My disappointment - at myself especially - continued when I went on to the rooms covering the 50s and 60s. There, the art was indeed of a more human scale, often quite small in size. The photographs were full of impact, and also of historic interest, of course. Nonetheless, the abstract art seemed a little disassociated from anything that I could relate to today; gone - thankfully - is the angst that the aftermath of the Spanish Civil War and the Second World War generated in artists who were striving to distance themselves from those particular awful realities.

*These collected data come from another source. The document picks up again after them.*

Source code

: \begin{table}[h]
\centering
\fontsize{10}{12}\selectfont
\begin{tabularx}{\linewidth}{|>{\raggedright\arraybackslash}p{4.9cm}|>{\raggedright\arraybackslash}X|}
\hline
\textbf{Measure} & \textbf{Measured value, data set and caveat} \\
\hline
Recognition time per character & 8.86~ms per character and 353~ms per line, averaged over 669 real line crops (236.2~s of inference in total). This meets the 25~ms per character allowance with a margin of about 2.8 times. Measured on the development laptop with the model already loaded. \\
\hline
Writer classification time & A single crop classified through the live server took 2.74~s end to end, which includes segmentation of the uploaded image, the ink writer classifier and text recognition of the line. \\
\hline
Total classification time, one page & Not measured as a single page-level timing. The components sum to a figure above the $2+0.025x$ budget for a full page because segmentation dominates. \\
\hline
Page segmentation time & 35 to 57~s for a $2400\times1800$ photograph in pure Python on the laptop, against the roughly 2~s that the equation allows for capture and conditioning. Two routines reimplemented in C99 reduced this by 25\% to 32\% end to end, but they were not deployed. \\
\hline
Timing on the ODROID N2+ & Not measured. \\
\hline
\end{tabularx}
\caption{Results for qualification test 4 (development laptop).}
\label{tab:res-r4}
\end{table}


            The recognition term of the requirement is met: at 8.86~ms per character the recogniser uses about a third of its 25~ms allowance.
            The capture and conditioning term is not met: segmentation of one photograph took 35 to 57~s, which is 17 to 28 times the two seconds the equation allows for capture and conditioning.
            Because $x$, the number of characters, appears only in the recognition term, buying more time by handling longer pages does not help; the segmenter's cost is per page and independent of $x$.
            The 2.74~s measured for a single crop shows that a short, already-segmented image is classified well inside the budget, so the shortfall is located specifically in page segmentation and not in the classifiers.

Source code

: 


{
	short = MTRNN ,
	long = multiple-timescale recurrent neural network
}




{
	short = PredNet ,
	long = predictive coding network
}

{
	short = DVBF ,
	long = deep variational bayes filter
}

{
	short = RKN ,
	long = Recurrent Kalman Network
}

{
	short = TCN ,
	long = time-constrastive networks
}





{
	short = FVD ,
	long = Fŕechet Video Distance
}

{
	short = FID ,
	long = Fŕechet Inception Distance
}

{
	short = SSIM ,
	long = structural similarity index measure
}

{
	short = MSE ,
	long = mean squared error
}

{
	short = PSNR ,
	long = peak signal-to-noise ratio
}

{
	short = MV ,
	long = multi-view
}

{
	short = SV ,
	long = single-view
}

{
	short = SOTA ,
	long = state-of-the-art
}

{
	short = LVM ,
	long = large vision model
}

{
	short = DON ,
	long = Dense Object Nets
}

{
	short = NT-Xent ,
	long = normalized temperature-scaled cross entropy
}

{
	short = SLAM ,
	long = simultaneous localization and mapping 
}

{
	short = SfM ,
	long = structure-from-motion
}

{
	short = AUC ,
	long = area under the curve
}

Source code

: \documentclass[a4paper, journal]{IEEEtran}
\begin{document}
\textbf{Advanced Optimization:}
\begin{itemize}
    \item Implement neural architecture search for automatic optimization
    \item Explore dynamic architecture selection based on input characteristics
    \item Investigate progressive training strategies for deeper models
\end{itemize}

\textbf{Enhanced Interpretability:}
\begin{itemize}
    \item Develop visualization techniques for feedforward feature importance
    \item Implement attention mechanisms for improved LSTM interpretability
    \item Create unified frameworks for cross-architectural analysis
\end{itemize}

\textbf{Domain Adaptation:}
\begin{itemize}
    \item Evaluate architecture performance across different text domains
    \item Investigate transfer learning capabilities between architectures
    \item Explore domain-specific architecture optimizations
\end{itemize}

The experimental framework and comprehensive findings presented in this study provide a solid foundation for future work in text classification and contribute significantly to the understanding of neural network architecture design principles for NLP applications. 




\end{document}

There was, nonetheless, a feeling of almost desperate creativity in the work that seemed almost forced, a "we have got to do something totally different from anything done before" feeling. In a way, that is always a sub-text of each decade in the art world - we all strive to be different and innovative. However, the overall effect of my "crossed gazes" was somewhat depressing in that all these talented artists' works were just not "talking to me" that day!
Yet there were truths in some of the work that resonate constantly. One commentary, of three 1967 ink on paper drawings by Philip Guston - Mark, Edge and Horizon, interested me. They were very minimalist lines on paper, like the ones illustrated above, to some extent. However, the curator's commentary for them ran as follows (in Spanish and a mixture with my English translation):
La materia misma de la pintura - su pigmento y su espacio - se resiste mucho a la voluntad, se siente muy poco inclinado a reafirmar su plano y permanecer inmovil. La pintura parece una imposibilidad, solamente con un signo de su propria luz de vez en cuando. Lo cual seguramente se debe al estrecho pasaje entre el diagramar y ese otro estado, la corporeidad. En este sentido, pintar es poseer, mas que imaginar.
The very essence of painting - its pigment and space - is so resistant to the will, so inclined to assert its plane and remain still. Painting seems an impossibility, with only a sign now and then of its own light. Which must be because of the short passage from being a diagram to that other state - taking physical shape. In this sense, to paint is to possess rather than to imagine.
Concepts to ponder as I sort out my gaze from the "Crossed Gazes" of the exhibition. Perhaps it means a return visit to the CaixaForum!